Si de verdad hay alguien que se hizo de oro aprovechando esa etapa, fue algún ruso malévolo que lanzó uno de los peores inventos de la humanidad: EL VODKA NEGRO. La tinta de tus dientes. Yo llegaba al Weekend y ya pedía una Estrella y un chupito de ese néctar infernal, que te dejaba la boca como si le hubieses practicado sexo oral a un calamar gigante.
¿En qué estábamos pensando? Pues mira, no lo sé, pero ese licor nauseabundo pasó a manchar miles de incisivos y tazas de váter cada fin de semana.
Al final, como todo, te cansabas. Además, a las sesiones de tarde se dejaba de ir cuando ya podías entrar. Me explico: normalmente la edad mínima para entrar era los dieciséis, y a los dieciséis uno ya estaba harto de pasar allí dentro los domingos. De colarse negociando con porteros o pidiendo el dni a un amigo.
La última vez que estuve allí fue en una fiesta de la espuma. La tarde tuvo de todo, incluyendo las típicas dos o tres experiencias cercanas a la muerte por situarte mal y casi perecer asfixiado. Lo bueno era que en cada una de esas últimas bocanadas el detergente ya te hacía un lavado de estómago antes de huir rumbo al hogar.
Ese día, un amigo perdió y recuperó una zapatilla en menos de una hora, y algunas fuentes aseguran que cantó la Rianxeira al llegar a casa.

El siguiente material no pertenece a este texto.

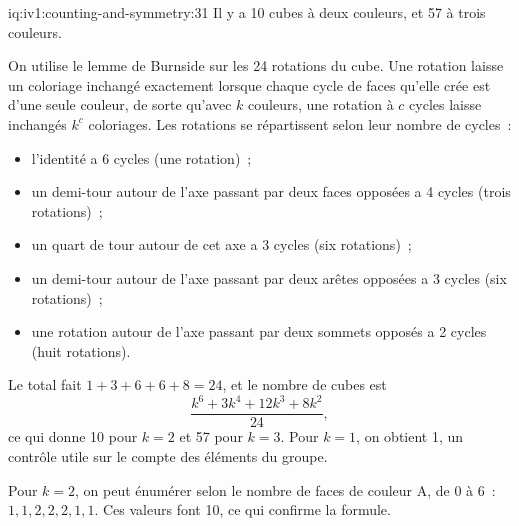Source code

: \begin{solution}{iq:iv1:counting-and-symmetry:31}
Il y a 10 cubes à deux couleurs, et 57 à trois couleurs.

On utilise le lemme de Burnside sur les 24 rotations du cube. Une rotation laisse un coloriage inchangé exactement lorsque chaque cycle de faces qu'elle crée est d'une seule couleur, de sorte qu'avec $k$ couleurs, une rotation à $c$ cycles laisse inchangés $k^c$ coloriages. Les rotations se répartissent selon leur nombre de cycles~:
\begin{itemize}
\item l'identité a 6 cycles (une rotation)~;
\item un demi-tour autour de l'axe passant par deux faces opposées a 4 cycles (trois rotations)~;
\item un quart de tour autour de cet axe a 3 cycles (six rotations)~;
\item un demi-tour autour de l'axe passant par deux arêtes opposées a 3 cycles (six rotations)~;
\item une rotation autour de l'axe passant par deux sommets opposés a 2 cycles (huit rotations).
\end{itemize}
Le total fait $1 + 3 + 6 + 6 + 8 = 24$, et le nombre de cubes est
\[
\frac{k^6 + 3k^4 + 12k^3 + 8k^2}{24},
\]
ce qui donne 10 pour $k = 2$ et 57 pour $k = 3$. Pour $k = 1$, on obtient 1, un contrôle utile sur le compte des éléments du groupe.

Pour $k = 2$, on peut énumérer selon le nombre de faces de couleur A, de 0 à 6~: $1, 1, 2, 2, 2, 1, 1$. Ces valeurs font 10, ce qui confirme la formule.

\end{solution}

Cuando salí, lo hice desorientado, agobiado, sintiéndome muy mayor para esas cosas. Enfilé la puerta, esperando el sello de rigor en la mano, y descubrí que habían cambiado la tinta del tampón por una especie de líquido de CSI que solo aparecía con luz ultravioleta. Ahí decidí no volver más, y pasé a dar vergüenza única y exclusivamente a altas horas de la madrugada. Sin ancianos y niños por la calle, como debe ser.
El caso es que entre regresos vergonzosos, peleas, música lamentable y compañías muy dudosas, poco quedaba de positivo en el haber. Si acaso, lo mejor que sacamos todos en claro de aquello fue el don de los idiomas.
Porque, al final, tanto en inglés como en ferrolano, aquellas tardes de tinta tenían el mismo nombre. Y qué coño, eran fant?sticas.